> **TASK GOAL**
Reproduce all of the data word for word.

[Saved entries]
---

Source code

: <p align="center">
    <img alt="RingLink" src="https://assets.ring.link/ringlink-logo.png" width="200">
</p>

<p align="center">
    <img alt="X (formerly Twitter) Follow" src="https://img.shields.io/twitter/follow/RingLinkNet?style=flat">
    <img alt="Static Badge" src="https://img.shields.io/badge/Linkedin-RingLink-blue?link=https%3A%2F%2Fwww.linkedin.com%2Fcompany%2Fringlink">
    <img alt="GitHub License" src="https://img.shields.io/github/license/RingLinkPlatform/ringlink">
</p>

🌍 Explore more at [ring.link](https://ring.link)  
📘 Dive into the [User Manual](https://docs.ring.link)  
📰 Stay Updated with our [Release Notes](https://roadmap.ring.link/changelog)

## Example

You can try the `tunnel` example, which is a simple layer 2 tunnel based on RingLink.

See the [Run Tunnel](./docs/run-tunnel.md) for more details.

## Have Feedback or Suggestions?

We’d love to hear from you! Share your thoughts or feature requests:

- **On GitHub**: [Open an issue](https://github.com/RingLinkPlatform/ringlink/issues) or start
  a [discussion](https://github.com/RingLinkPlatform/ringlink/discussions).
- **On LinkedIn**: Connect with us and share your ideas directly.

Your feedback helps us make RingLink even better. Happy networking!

---

> **YOUR RESPONSE**
Source code

: <p align="center">
    <img alt="RingLink" src="https://assets.ring.link/ringlink-logo.png" width="200">
</p>

<p align="center">
    <img alt="X (formerly Twitter) Follow" src="https://img.shields.io/twitter/follow/RingLinkNet?style=flat">
    <img alt="Static Badge" src="https://img.shields.io/badge/Linkedin-RingLink-blue?link=https%3A%2F%2Fwww.linkedin.com%2Fcompany%2Fringlink">
    <img alt="GitHub License" src="https://img.shields.io/github/license/RingLinkPlatform/ringlink">
</p>

🌍 Explore more at [ring.link](https://ring.link)  
📘 Dive into the [User Manual](https://docs.ring.link)  
📰 Stay Updated with our [Release Notes](https://roadmap.ring.link/changelog)

## Example

You can try the `tunnel` example, which is a simple layer 2 tunnel based on RingLink.

See the [Run Tunnel](./docs/run-tunnel.md) for more details.

## Have Feedback or Suggestions?

We’d love to hear from you! Share your thoughts or feature requests:

- **On GitHub**: [Open an issue](https://github.com/RingLinkPlatform/ringlink/issues) or start
  a [discussion](https://github.com/RingLinkPlatform/ringlink/discussions).
- **On LinkedIn**: Connect with us and share your ideas directly.

Your feedback helps us make RingLink even better. Happy networking!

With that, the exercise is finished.